Thailand should measure happiness - Bhutanese Prime Minister

Agence France-Presse, Nov 26, 2007

BANGKOK, Thailand -- Thailand's army-installed Prime Minister Surayud Chulanont said Monday that the kingdom should measure the happiness of its people as well as the growth of its economy.

Surayud spoke as he met caretaker Prime Minister Lyonpo Kinzang Dorji of Bhutan, a remote Buddhist kingdom in the Himalayas that has embraced the concept of "gross national happiness" as a guiding tenet of its development.

"We are gathered in concern for the well-being of our people spiritually, mentally and physically," Surayud told reporters.
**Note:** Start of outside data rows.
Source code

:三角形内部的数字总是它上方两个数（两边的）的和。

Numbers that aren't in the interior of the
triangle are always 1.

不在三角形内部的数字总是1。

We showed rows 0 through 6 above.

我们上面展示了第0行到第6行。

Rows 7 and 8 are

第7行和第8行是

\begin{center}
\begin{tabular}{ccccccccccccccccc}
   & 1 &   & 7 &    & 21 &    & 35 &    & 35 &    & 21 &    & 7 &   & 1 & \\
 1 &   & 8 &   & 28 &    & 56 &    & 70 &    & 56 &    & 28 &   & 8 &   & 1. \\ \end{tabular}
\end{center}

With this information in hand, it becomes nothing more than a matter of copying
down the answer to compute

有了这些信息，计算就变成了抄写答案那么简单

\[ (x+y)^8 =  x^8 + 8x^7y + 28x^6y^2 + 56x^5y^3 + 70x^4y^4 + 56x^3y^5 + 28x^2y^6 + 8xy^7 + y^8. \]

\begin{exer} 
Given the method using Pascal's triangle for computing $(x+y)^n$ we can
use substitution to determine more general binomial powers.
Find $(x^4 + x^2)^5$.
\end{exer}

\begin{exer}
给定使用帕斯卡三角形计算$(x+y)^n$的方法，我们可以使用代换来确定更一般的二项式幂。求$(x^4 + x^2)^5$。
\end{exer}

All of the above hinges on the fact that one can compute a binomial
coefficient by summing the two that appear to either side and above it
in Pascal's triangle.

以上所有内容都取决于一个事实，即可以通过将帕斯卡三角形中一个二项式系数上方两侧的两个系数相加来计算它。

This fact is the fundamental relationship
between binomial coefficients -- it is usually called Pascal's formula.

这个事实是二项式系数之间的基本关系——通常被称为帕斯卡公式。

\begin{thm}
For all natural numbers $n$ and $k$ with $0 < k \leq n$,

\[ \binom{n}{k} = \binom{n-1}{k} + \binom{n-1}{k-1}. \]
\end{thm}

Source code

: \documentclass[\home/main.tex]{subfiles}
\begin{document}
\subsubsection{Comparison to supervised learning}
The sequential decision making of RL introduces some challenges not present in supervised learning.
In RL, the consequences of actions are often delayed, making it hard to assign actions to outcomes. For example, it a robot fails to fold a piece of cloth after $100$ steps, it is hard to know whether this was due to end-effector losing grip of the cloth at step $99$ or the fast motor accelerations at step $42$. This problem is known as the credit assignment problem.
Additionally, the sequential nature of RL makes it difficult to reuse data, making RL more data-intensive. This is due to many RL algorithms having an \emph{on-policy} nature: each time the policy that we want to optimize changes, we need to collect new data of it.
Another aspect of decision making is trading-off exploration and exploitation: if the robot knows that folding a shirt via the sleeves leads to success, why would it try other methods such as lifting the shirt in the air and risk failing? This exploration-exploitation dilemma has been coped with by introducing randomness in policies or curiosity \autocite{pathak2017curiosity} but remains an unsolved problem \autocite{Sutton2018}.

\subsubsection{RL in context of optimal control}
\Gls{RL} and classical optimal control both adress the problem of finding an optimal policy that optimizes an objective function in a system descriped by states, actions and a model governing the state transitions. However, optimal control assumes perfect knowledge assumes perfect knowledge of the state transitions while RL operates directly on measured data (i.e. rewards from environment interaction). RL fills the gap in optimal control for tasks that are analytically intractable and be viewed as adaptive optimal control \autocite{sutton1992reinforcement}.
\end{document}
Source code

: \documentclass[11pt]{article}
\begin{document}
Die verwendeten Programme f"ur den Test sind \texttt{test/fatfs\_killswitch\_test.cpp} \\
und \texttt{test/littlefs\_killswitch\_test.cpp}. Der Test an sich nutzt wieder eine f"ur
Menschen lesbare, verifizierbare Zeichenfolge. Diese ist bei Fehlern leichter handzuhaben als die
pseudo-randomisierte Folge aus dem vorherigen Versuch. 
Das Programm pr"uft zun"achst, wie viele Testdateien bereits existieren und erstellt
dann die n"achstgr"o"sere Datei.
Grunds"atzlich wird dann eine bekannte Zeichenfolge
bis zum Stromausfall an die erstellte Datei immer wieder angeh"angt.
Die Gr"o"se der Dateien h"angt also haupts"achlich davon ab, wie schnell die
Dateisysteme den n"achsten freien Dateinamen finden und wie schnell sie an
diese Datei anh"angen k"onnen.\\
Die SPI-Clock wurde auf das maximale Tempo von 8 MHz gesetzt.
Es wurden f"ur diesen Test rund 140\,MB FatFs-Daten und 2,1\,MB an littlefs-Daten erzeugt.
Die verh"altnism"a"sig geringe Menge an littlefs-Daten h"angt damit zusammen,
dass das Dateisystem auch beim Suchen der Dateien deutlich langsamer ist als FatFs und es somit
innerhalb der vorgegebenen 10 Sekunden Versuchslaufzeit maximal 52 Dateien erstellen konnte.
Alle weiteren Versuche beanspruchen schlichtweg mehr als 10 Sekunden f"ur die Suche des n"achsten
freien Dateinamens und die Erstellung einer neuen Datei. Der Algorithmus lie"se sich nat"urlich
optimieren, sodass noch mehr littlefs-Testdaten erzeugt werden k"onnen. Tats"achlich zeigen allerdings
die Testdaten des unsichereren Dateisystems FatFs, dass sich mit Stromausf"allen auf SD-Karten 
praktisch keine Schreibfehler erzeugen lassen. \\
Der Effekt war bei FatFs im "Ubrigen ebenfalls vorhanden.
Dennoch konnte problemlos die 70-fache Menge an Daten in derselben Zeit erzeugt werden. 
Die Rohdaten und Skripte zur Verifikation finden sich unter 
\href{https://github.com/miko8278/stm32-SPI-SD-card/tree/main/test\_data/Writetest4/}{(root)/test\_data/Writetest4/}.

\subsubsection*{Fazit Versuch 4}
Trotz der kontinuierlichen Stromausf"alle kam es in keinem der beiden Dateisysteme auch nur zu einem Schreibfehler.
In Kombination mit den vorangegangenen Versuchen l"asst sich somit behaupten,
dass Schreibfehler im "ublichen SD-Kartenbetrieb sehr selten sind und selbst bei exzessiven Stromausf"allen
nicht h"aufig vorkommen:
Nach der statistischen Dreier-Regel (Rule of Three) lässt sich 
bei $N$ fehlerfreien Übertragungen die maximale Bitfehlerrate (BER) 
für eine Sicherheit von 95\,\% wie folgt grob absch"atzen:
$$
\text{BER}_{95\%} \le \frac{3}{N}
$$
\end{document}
"We have learned that growth cannot be measured in numbers and GDP alone. It must also be measured through the well-being of the people," he added.

Bhutan is ranked near the bottom of the world's development scale so the landlocked country invented a unique way to measure progress by citing gross national happiness (GNH) ahead of gross domestic product (GDP).

The policy was decreed by former king Jigme Singye Wangchuck in the 1990s in response to low economic growth in an attempt to reflect quality of life over money.

It has since become the isolated kingdom's guiding policy tool and a driving force behind Bhutan's transition to democracy, with elections set for December, Dorji said.

"The government of Bhutan is developing indicators for GNH and incorporating them into concrete policies," he said, adding: "Numerical values do not do justice to the emotions of the human experience."

The philosophy is listed in Bhutan's draft constitution, slated to be ratified after a national referendum planned as part of the country's historic shift toward parliamentary democracy.

A recent study by the Centre for Bhutan Studies, a research institute, found 68 percent of the country's nearly 700,000 people were happy.

A World Bank official last week told Bhutan's state newspaper that other countries should also promote gross national happiness as a gauge of national well-being.